= DATA LISTING =
= = = = = = =
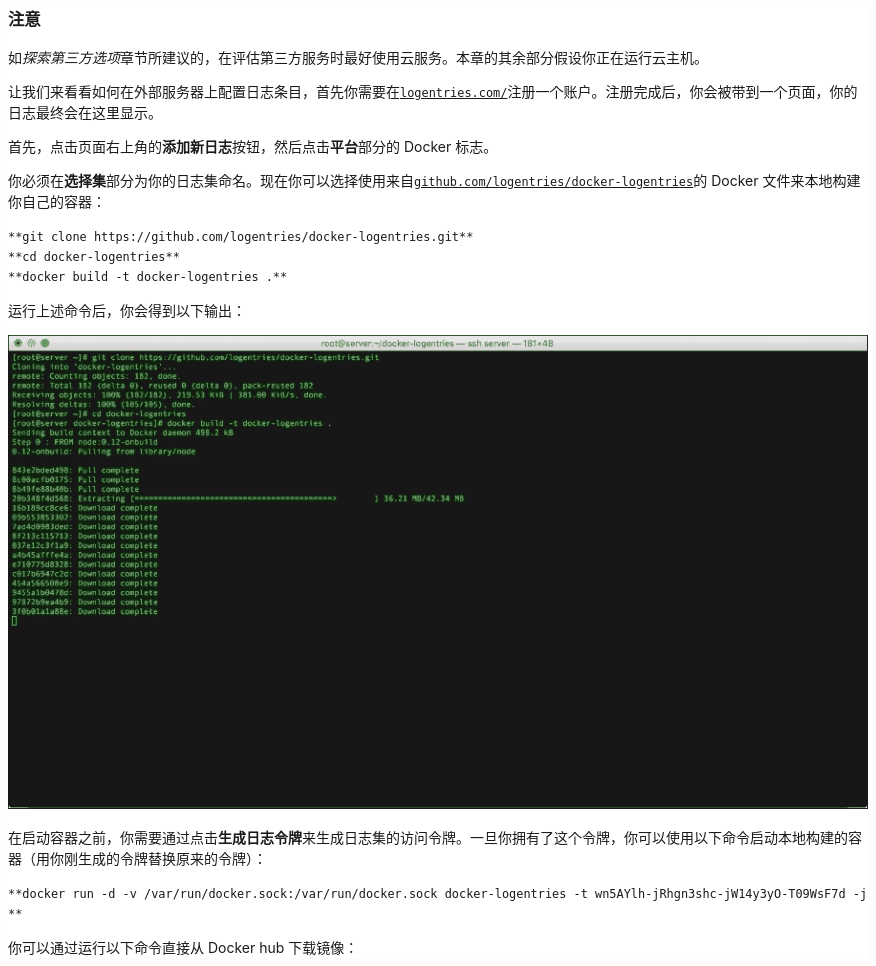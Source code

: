 ### 注意

如*探索第三方选项*章节所建议的，在评估第三方服务时最好使用云服务。本章的其余部分假设你正在运行云主机。

让我们来看看如何在外部服务器上配置日志条目，首先你需要在[`logentries.com/`](https://logentries.com/)注册一个账户。注册完成后，你会被带到一个页面，你的日志最终会在这里显示。

首先，点击页面右上角的**添加新日志**按钮，然后点击**平台**部分的 Docker 标志。

你必须在**选择集**部分为你的日志集命名。现在你可以选择使用来自[`github.com/logentries/docker-logentries`](https://github.com/logentries/docker-logentries)的 Docker 文件来本地构建你自己的容器：

```
**git clone https://github.com/logentries/docker-logentries.git**
**cd docker-logentries**
**docker build -t docker-logentries .**

```

运行上述命令后，你会得到以下输出：

![查看第三方选项](img/00063.jpeg)

在启动容器之前，你需要通过点击**生成日志令牌**来生成日志集的访问令牌。一旦你拥有了这个令牌，你可以使用以下命令启动本地构建的容器（用你刚生成的令牌替换原来的令牌）：

```
**docker run -d -v /var/run/docker.sock:/var/run/docker.sock docker-logentries -t wn5AYlh-jRhgn3shc-jW14y3yO-T09WsF7d -j**

```

你可以通过运行以下命令直接从 Docker hub 下载镜像：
= = = = = = =
= INSTRUCTIONS TO FOLLOW =
Report how many lines of the data above hold the string "logentries". Nothing else belongs in the answer.

= OUTPUT FOR THIS TASK =
6